Published online by Cambridge University Press: 06 July 2012
Vinpocetine has long been used for cerebrovascular disorders and cognitive impairment. Based on the evidence that the translocator protein (TSPO, 18 kDa) was expressed in activated microglia, while Vinpocetine was able to bind TSPO, we explored the role of Vinpocetine on microglia treated with lipopolysaccharide (LPS) and oxygen–glucose deprivation (OGD) in vitro. Our results show that both LPS and OGD induced the up-regulation of TSPO expression on BV-2 microglia by RT-PCR, western blot and immunocytochemistry. Vinpocetine inhibited the production of nitrite oxide and inflammatory factors such as interleukin-1β (IL-1β), IL-6 and tumour necrosis factor-α (TNF-α) in BV-2 microglia, in which cells were treated with LPS or exposed to OGD, regardless of the time Vinpocetine was added. Next, we measured cell death-related molecules Akt, Junk and p38 as well as inflammation-related molecules nuclear factor-κB (NF-κB) and activator protein-1 (AP-1). Vinpocetine did not change cell death-related molecules, but inhibited the expression of NF-κB and AP-1 in LPS-stimulated microglia, indicating that Vinpocetine has an anti-inflammatory effect by partly targeting NF-κB/AP-1. Next, conditioned medium from Vinpocetine-treated microglia protected from primary neurons. As compared with in vitro, the administration of Vinpocetine in hypoxic mice also inhibited inflammatory molecules, indicating that Vinpocetine as a unique anti-inflammatory agent may be beneficial for the treatment of neuroinflammatory diseases.

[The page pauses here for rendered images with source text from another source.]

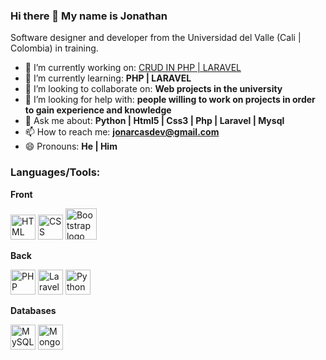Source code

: ### Hi there 👋 My name is Jonathan
Software designer and developer from the Universidad del Valle (Cali | Colombia) in training.

- 🔭 I’m currently working on: <a href="https://github.com/JonarcasDev/CRUD">CRUD IN PHP | LARAVEL</a>
- 🌱 I’m currently learning: <strong> PHP | LARAVEL </strong>
- 👯 I’m looking to collaborate on: <strong> Web projects in the university </strong>
- 🤔 I’m looking for help with: <strong> people willing to work on projects in order to gain experience and knowledge </strong>
- 💬 Ask me about: <strong> Python | Html5 | Css3 | Php | Laravel | Mysql </strong>
- 📫 How to reach me: <strong> jonarcasdev@gmail.com </strong>
- 😄 Pronouns: <strong> He | Him</strong>

### Languages/Tools:
<strong> Front</strong>
<p><img class="larger" src="https://cdn.worldvectorlogo.com/logos/html-1.svg" width=40px alt="HTML logo vector">
<img class="larger" src="https://cdn.worldvectorlogo.com/logos/css-3.svg" width=40px alt="CSS logo vector">
<img class="larger" src="https://cdn.worldvectorlogo.com/logos/bootstrap-4.svg" width=50px alt="Bootstrap logo vector">
  
<strong> Back</strong>
<p><img class="larger" src="https://cdn.worldvectorlogo.com/logos/php-1.svg" width=40px alt="PHP logo vector">
<img class="larger" src="https://cdn.worldvectorlogo.com/logos/laravel-2.svg" width=40px alt="Laravel logo vector">
<img class="larger" src="https://cdn.worldvectorlogo.com/logos/python-5.svg" width=40px alt="Python logo vector">
  
<strong> Databases</strong>
<p><img class="larger" src="https://cdn.worldvectorlogo.com/logos/mysql-6.svg" width=40px  alt="MySQL logo vector">
<img class="larger" src="https://cdn.worldvectorlogo.com/logos/mongodb-icon-1.svg" width=40px  alt="MongoDB Icon logo vector">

Fig. 1. In preliminary experiments, different concentrations (0.1, 1 and 10 μg/ml) and exposure times (6, 12, 24 and 48 h) of LPS were carried out to determine the optimal concentration and exposure time of LPS in BV-2 microglia.

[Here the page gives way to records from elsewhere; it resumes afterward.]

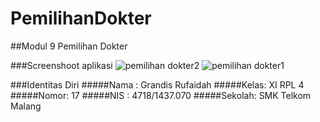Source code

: # PemilihanDokter
##Modul 9 Pemilihan Dokter

###Screenshoot aplikasi
![pemilihan dokter2](https://cloud.githubusercontent.com/assets/23449098/22404108/ef14f32e-e5de-11e6-9f7f-8adbae9e7006.PNG)
![pemilihan dokter1](https://cloud.githubusercontent.com/assets/23449098/22404109/ef193650-e5de-11e6-8bb9-178d0e34553f.PNG)


###Identitas Diri
#####Nama : Grandis Rufaidah
#####Kelas: XI RPL 4
#####Nomor: 17
#####NIS : 4718/1437.070
#####Sekolah: SMK Telkom Malang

Fig. 2. Vinpocetine did not influence the expression of p-JNK, p-p38 and p-AKT in BV-2 microglia treated with PBS, LPS and LPS + Vinpocetine. Left) representative bands of Western blot. Right) quantitative analysis of Western blot. BV-2 microglia were treated with Vinpocetine at 50 μM for 24h, immediately after LPS (1 μg/ml) stimulation. Values are mean ± SD from three independent experiments
Fig. 3. Vinpocetine did not influence the production of neurotrophic factor NGF, BDNF and GDNF from BV-2 microglia stimulated with LPS and Vinpocetine. After 12 h of LPS (1 μg/ml) stimulation, BV-2 microglia were treated with Vinpocetine at 50 μM for 24h. The levels of NGF, BDNF and GDNF were measured by sandwich ELISA kits following the manufacturer’s instructions. Values are mean ± SD from three independent experiments.

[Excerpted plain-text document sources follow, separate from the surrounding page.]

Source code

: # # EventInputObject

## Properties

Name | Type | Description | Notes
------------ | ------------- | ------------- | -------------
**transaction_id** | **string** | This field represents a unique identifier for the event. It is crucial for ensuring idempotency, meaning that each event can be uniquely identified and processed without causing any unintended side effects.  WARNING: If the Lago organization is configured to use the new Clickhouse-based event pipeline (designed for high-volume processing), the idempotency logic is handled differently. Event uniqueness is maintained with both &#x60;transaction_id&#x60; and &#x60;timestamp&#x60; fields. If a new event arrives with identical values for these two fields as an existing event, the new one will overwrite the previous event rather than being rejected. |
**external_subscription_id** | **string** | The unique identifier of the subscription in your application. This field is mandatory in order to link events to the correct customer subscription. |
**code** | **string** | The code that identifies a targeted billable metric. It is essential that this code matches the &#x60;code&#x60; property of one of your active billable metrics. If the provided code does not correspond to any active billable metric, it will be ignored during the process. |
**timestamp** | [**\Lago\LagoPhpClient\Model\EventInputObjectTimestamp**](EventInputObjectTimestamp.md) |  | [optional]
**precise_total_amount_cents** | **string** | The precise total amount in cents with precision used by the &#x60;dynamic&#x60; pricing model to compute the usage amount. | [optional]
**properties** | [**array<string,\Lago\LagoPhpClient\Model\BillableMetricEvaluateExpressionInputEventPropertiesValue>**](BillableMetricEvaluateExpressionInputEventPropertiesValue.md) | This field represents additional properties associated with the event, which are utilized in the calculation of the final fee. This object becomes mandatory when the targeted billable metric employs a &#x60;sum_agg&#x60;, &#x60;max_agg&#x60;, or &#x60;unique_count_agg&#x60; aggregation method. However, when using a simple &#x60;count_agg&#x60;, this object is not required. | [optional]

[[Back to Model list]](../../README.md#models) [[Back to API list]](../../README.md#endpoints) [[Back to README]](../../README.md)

Fig. 4. Vinpocetine did not influence mitochondrial membrane potential. BV-2 microglia were incubated in culture medium with or without Vinpocetine, and exposed to 1 mM H202 solution in culture medium with or without Vinpocetine for 12 h. a) TMRM staining intensity by using immunocytochemistry, and b) depolarisation of mitochondrial membrane potential by using flow cytometry. Mitochondrial depolarisation is represented as percentage TMRM shifts in FL2 channel. Values are mean ± SD from four independent experiments, **p<0.01.